Not only is OPEC refraining from cutting oil output to stem the five-month plunge in prices, it’s adding to the supply glut.
Just five days after the Organization of Petroleum Exporting Countries decided to maintain production levels, Iraq, the group’s second-biggest member, inked an export deal with the Kurds that may add about 300,000 barrels a day to world supplies.
In a global market that neighboring Kuwait estimates is facing a daily oversupply of 1.8 million barrels, the accord stands to deepen crude’s 39% plunge since late June.
Or as Carsten Fritsch, a Frankfurt-based analyst at Commerzbank AG, put it: There’ll be “even more oil flooding the market that nobody needs.”
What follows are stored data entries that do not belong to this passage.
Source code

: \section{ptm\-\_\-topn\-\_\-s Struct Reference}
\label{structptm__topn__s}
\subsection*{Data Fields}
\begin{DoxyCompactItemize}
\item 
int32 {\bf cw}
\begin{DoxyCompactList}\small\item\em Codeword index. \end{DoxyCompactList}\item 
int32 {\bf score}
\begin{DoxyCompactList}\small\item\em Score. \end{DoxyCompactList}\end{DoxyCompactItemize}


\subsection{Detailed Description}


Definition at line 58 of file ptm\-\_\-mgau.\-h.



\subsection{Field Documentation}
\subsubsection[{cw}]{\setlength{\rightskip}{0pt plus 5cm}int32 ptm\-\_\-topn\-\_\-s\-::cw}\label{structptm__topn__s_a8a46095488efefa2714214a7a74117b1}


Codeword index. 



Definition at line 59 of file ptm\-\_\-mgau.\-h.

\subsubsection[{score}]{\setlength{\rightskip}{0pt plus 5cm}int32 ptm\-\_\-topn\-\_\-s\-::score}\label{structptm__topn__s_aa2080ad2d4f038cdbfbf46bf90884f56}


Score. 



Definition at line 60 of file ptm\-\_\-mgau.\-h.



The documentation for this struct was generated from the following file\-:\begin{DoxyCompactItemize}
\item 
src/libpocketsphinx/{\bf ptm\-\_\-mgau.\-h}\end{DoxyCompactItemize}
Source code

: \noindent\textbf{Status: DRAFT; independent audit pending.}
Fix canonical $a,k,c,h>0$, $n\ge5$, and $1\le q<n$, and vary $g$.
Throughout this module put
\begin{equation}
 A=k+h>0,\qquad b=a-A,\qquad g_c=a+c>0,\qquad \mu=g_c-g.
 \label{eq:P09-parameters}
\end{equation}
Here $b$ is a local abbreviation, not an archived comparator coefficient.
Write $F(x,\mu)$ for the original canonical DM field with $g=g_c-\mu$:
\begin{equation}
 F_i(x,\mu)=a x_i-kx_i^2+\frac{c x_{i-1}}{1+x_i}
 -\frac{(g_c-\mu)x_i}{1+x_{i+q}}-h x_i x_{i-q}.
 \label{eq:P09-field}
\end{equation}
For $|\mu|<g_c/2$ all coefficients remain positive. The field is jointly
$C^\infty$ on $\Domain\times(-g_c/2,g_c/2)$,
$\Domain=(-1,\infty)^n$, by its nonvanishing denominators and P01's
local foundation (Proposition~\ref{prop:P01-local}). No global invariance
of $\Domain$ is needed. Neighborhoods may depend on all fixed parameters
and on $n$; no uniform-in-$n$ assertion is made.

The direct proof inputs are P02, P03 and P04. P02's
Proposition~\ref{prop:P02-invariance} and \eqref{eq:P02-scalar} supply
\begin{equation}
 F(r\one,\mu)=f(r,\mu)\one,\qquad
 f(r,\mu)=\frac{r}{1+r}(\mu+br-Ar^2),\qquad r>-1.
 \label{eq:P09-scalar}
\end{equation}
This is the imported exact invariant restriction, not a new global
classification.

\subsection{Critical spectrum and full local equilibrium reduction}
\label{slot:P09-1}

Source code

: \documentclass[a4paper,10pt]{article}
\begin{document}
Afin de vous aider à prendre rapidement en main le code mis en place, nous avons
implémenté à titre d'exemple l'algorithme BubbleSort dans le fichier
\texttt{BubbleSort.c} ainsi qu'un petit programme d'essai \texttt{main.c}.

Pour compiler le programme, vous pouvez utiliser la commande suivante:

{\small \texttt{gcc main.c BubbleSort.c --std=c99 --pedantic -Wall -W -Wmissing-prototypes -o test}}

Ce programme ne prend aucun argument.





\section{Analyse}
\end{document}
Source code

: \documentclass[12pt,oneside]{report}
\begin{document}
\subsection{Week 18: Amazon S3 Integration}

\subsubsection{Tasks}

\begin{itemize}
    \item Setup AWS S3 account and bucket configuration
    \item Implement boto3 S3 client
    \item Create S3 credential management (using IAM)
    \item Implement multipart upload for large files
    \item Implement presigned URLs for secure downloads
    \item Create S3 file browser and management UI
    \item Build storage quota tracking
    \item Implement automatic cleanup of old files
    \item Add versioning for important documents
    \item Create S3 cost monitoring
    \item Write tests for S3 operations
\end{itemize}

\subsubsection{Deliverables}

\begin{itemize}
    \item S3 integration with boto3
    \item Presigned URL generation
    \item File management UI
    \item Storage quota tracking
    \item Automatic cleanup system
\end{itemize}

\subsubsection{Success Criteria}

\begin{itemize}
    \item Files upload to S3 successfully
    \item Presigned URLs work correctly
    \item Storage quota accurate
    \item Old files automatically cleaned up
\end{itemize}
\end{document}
Benchmark Brent crude slumped immediately after the deal was signed December 2 in Baghdad, dropping 2.8% to $70.54 a barrel.
The contract, which slipped 0.9% yesterday to reach the lowest closing price since 2010, was at $70.41 at 10:02 a.m. London time.
Futures are down about 10 percent since OPEC’s November 27 decision.
The agreement seeks to end months of feuding between the Kurds and officials in Iraq over the right to crude proceeds, a dispute that has hindered their joint effort to push back Islamic State militants.
The deal allows for as much as 550,000 barrels a day of crude to be shipped by pipeline from northern Iraq to the Mediterranean port of Ceyhan in Turkey, according to the regional government.
The Kurds were already exporting about 220,000 barrels daily, according to data.
The Kurdish Regional Government expanded its control of Iraq’s oil resources in June when it deployed forces to defend Kirkuk, the largest field in the north of the country, from Islamic State forces.
The Kurds have been shipping crude through Turkey in defiance of the central government, which took legal action to block the sales, leaving some tankers loaded with Kurdish oil stranded at sea.
As much as 300,000 barrels a day of Kirkuk blend will be shipped through the Turkish pipeline under the terms of the deal, according to the KRG.
Another 250,000 barrels daily of oil produced in the Kurdish region will be exported through the same route, according to the government in Baghdad.
All the exports will be controlled by the state-run Iraqi Oil Marketing Co., also known as Somo.
This should allow traders to purchase oil produced in the Kurdish region “without the threat of legal action,” Richard Mallinson, a geopolitical analyst at researcher Energy Aspects, said December 2.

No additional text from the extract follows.